» Record excerpts
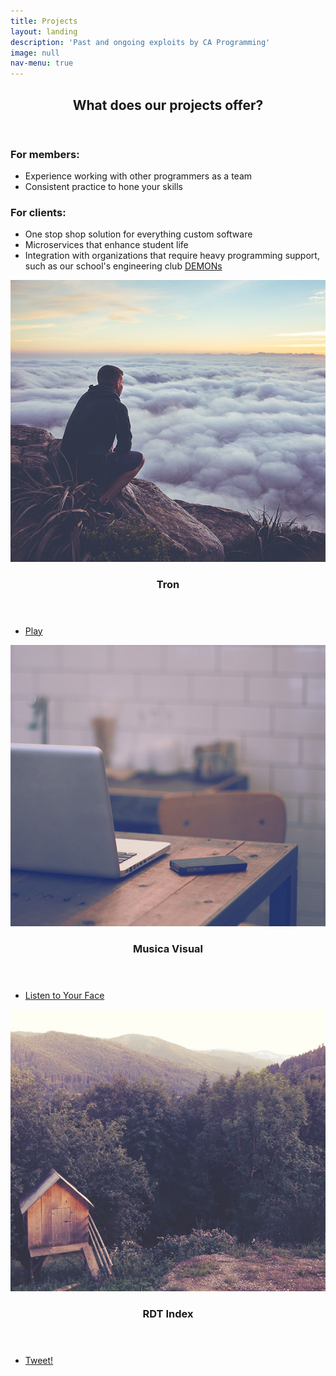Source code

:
 ```yaml
---
title: Projects
layout: landing
description: 'Past and ongoing exploits by CA Programming'
image: null
nav-menu: true
---
```


<!-- Main -->
<div id="main">

<!-- One -->
<section id="one">
	<div class="inner">
		<header class="major">
			<h2>What does our projects offer?</h2>
		</header>
		<h3>For members:</h3>
		<ul>
			<li>Experience working with other programmers as a team</li>
			<li>Consistent practice to hone your skills</li>
		</ul>
		<h3>For clients:</h3>
		<ul>
			<li>One stop shop solution for everything custom software</li>
			<li>Microservices that enhance student life</li>
			<li>Integration with organizations that require heavy programming support, such as our school's engineering club <a href="http://www.cademons.org/" class="button">DEMONs</a></li>
		</ul>
	</div>
</section>

<!-- Two -->
<section id="two" class="spotlights">
	<section>
		<a href="generic.html" class="image">
			<img src="assets/images/pic08.jpg" alt="" data-position="center center" />
		</a>
		<div class="content">
			<div class="inner">
				<header class="major">
					<h3>Tron</h3>
				</header>
				<p></p>
				<ul class="actions">
					<li><a href="generic.html" class="button">Play</a></li>
				</ul>
			</div>
		</div>
	</section>
	<section>
		<a href="generic.html" class="image">
			<img src="assets/images/pic09.jpg" alt="" data-position="top center" />
		</a>
		<div class="content">
			<div class="inner">
				<header class="major">
					<h3>Musica Visual</h3>
				</header>
				<p></p>
				<ul class="actions">
					<li><a href="generic.html" class="button">Listen to Your Face</a></li>
				</ul>
			</div>
		</div>
	</section>
	<section>
		<a href="generic.html" class="image">
			<img src="assets/images/pic10.jpg" alt="" data-position="25% 25%" />
		</a>
		<div class="content">
			<div class="inner">
				<header class="major">
					<h3>RDT Index</h3>
				</header>
				<p></p>
				<ul class="actions">
					<li><a href="generic.html" class="button">Tweet!</a></li>
				</ul>
			</div>
		</div>
	</section>
</section>

</div>
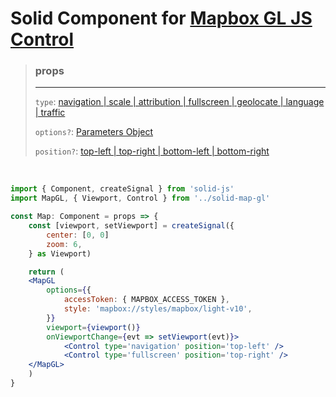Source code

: # Solid Component for [Mapbox GL JS Control](https://docs.mapbox.com/mapbox-gl-js/api/markers/)

> ### props
>
> ---
>
> `type`: [navigation | scale | attribution | fullscreen | geolocate | language | traffic]()
>
> `options?`: [Parameters Object](https://docs.mapbox.com/mapbox-gl-js/api/markers/)
>
> `position?`: [top-left | top-right | bottom-left | bottom-right]()

<br>

```jsx
import { Component, createSignal } from 'solid-js'
import MapGL, { Viewport, Control } from '../solid-map-gl'

const Map: Component = props => {
    const [viewport, setViewport] = createSignal({
        center: [0, 0]
        zoom: 6,
    } as Viewport)

    return (
    <MapGL
        options={{
            accessToken: { MAPBOX_ACCESS_TOKEN },
            style: 'mapbox://styles/mapbox/light-v10',
        }}
        viewport={viewport()}
        onViewportChange={evt => setViewport(evt)}>
            <Control type='navigation' position='top-left' />
            <Control type='fullscreen' position='top-right' />
    </MapGL>
    )
}
```
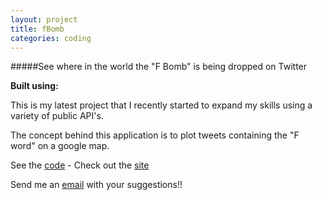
 ```yaml
---
layout: project
title: fBomb
categories: coding
---
```


#####See where in the world the "F Bomb" is being dropped on Twitter

<p><strong>Built using:</strong>&nbsp;&nbsp;<span title="node.js" class="pict-prog-nodejs01 icon-2x"> </span>&nbsp;<span title="JavaScript" class="pict-prog-js02 icon-2x"> </span>&nbsp;<span title="JQuery" class="pict-prog-jquery icon-2x"> </span>&nbsp;<span title="HTML5" class="pict-html5-01 icon-2x"> </span>&nbsp;<span title="CSS3" class="pict-css3-01 icon-2x"> </span></p>

This is my latest project that I recently started to expand my skills using a variety of public API's.   

The concept behind this application is to plot tweets containing the "F word" on a google map.

See the [code](https://github.com/mgingras/fBomb) - Check out the [site](http://fbomb.herokuapp.com)   

<!-- abridge -->

Send me an <a href="mailto:martin@mgingras.ca?Subject=fBomb%20Suggestion" title="FBomb idea yo!">email</a> with your suggestions!!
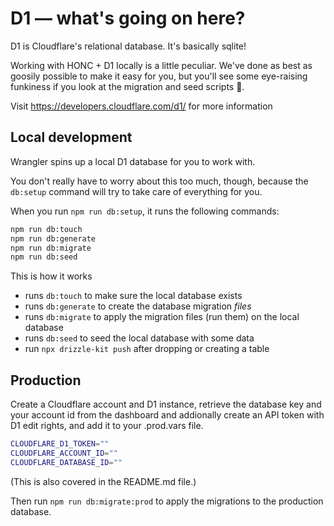 # D1 — what's going on here?

D1 is Cloudflare's relational database. It's basically sqlite!

Working with HONC + D1 locally is a little peculiar. We've done as best as goosily possible to make it easy for you, but you'll see some eye-raising funkiness if you look at the migration and seed scripts :goose:.

Visit https://developers.cloudflare.com/d1/ for more information

## Local development

Wrangler spins up a local D1 database for you to work with.

You don't really have to worry about this too much, though, because the `db:setup` command will try to take care of everything for you.

When you run `npm run db:setup`, it runs the following commands:

```sh
npm run db:touch
npm run db:generate
npm run db:migrate
npm run db:seed
```

This is how it works

- runs `db:touch` to make sure the local database exists
- runs `db:generate` to create the database migration _files_
- runs `db:migrate` to apply the migration files (run them) on the local database
- runs `db:seed` to seed the local database with some data
- run `npx drizzle-kit push` after dropping or creating a table

## Production

Create a Cloudflare account and D1 instance, retrieve the database key and your account id from the dashboard and addionally create an API token with D1 edit rights, and add it to your .prod.vars file.

```sh
CLOUDFLARE_D1_TOKEN=""
CLOUDFLARE_ACCOUNT_ID=""
CLOUDFLARE_DATABASE_ID=""
```

(This is also covered in the README.md file.)

Then run `npm run db:migrate:prod` to apply the migrations to the production database.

» Task description
Omit the pictures and reproduce the remaining material above exactly.

» Your response
Source code

:
 ```yaml
---
title: Projects
layout: landing
description: 'Past and ongoing exploits by CA Programming'
image: null
nav-menu: true
---
```


<!-- Main -->
<div id="main">

<!-- One -->
<section id="one">
	<div class="inner">
		<header class="major">
			<h2>What does our projects offer?</h2>
		</header>
		<h3>For members:</h3>
		<ul>
			<li>Experience working with other programmers as a team</li>
			<li>Consistent practice to hone your skills</li>
		</ul>
		<h3>For clients:</h3>
		<ul>
			<li>One stop shop solution for everything custom software</li>
			<li>Microservices that enhance student life</li>
			<li>Integration with organizations that require heavy programming support, such as our school's engineering club <a href="http://www.cademons.org/" class="button">DEMONs</a></li>
		</ul>
	</div>
</section>

<!-- Two -->
<section id="two" class="spotlights">
	<section>
		<a href="generic.html" class="image">
			<img src="assets/images/pic08.jpg" alt="" data-position="center center" />
		</a>
		<div class="content">
			<div class="inner">
				<header class="major">
					<h3>Tron</h3>
				</header>
				<p></p>
				<ul class="actions">
					<li><a href="generic.html" class="button">Play</a></li>
				</ul>
			</div>
		</div>
	</section>
	<section>
		<a href="generic.html" class="image">
			<img src="assets/images/pic09.jpg" alt="" data-position="top center" />
		</a>
		<div class="content">
			<div class="inner">
				<header class="major">
					<h3>Musica Visual</h3>
				</header>
				<p></p>
				<ul class="actions">
					<li><a href="generic.html" class="button">Listen to Your Face</a></li>
				</ul>
			</div>
		</div>
	</section>
	<section>
		<a href="generic.html" class="image">
			<img src="assets/images/pic10.jpg" alt="" data-position="25% 25%" />
		</a>
		<div class="content">
			<div class="inner">
				<header class="major">
					<h3>RDT Index</h3>
				</header>
				<p></p>
				<ul class="actions">
					<li><a href="generic.html" class="button">Tweet!</a></li>
				</ul>
			</div>
		</div>
	</section>
</section>

</div>
Source code

: # Solid Component for [Mapbox GL JS Control](https://docs.mapbox.com/mapbox-gl-js/api/markers/)

> ### props
>
> ---
>
> `type`: [navigation | scale | attribution | fullscreen | geolocate | language | traffic]()
>
> `options?`: [Parameters Object](https://docs.mapbox.com/mapbox-gl-js/api/markers/)
>
> `position?`: [top-left | top-right | bottom-left | bottom-right]()

<br>

```jsx
import { Component, createSignal } from 'solid-js'
import MapGL, { Viewport, Control } from '../solid-map-gl'

const Map: Component = props => {
    const [viewport, setViewport] = createSignal({
        center: [0, 0]
        zoom: 6,
    } as Viewport)

    return (
    <MapGL
        options={{
            accessToken: { MAPBOX_ACCESS_TOKEN },
            style: 'mapbox://styles/mapbox/light-v10',
        }}
        viewport={viewport()}
        onViewportChange={evt => setViewport(evt)}>
            <Control type='navigation' position='top-left' />
            <Control type='fullscreen' position='top-right' />
    </MapGL>
    )
}
```
 ```yaml
---
layout: project
title: fBomb
categories: coding
---
```


#####See where in the world the "F Bomb" is being dropped on Twitter

<p><strong>Built using:</strong>&nbsp;&nbsp;<span title="node.js" class="pict-prog-nodejs01 icon-2x"> </span>&nbsp;<span title="JavaScript" class="pict-prog-js02 icon-2x"> </span>&nbsp;<span title="JQuery" class="pict-prog-jquery icon-2x"> </span>&nbsp;<span title="HTML5" class="pict-html5-01 icon-2x"> </span>&nbsp;<span title="CSS3" class="pict-css3-01 icon-2x"> </span></p>

This is my latest project that I recently started to expand my skills using a variety of public API's.   

The concept behind this application is to plot tweets containing the "F word" on a google map.

See the [code](https://github.com/mgingras/fBomb) - Check out the [site](http://fbomb.herokuapp.com)   

<!-- abridge -->

Send me an <a href="mailto:martin@mgingras.ca?Subject=fBomb%20Suggestion" title="FBomb idea yo!">email</a> with your suggestions!!
 # D1 — what's going on here?

D1 is Cloudflare's relational database. It's basically sqlite!

Working with HONC + D1 locally is a little peculiar. We've done as best as goosily possible to make it easy for you, but you'll see some eye-raising funkiness if you look at the migration and seed scripts :goose:.

Visit https://developers.cloudflare.com/d1/ for more information

## Local development

Wrangler spins up a local D1 database for you to work with.

You don't really have to worry about this too much, though, because the `db:setup` command will try to take care of everything for you.

When you run `npm run db:setup`, it runs the following commands:

```sh
npm run db:touch
npm run db:generate
npm run db:migrate
npm run db:seed
```

This is how it works

- runs `db:touch` to make sure the local database exists
- runs `db:generate` to create the database migration _files_
- runs `db:migrate` to apply the migration files (run them) on the local database
- runs `db:seed` to seed the local database with some data
- run `npx drizzle-kit push` after dropping or creating a table

## Production

Create a Cloudflare account and D1 instance, retrieve the database key and your account id from the dashboard and addionally create an API token with D1 edit rights, and add it to your .prod.vars file.

```sh
CLOUDFLARE_D1_TOKEN=""
CLOUDFLARE_ACCOUNT_ID=""
CLOUDFLARE_DATABASE_ID=""
```

(This is also covered in the README.md file.)

Then run `npm run db:migrate:prod` to apply the migrations to the production database.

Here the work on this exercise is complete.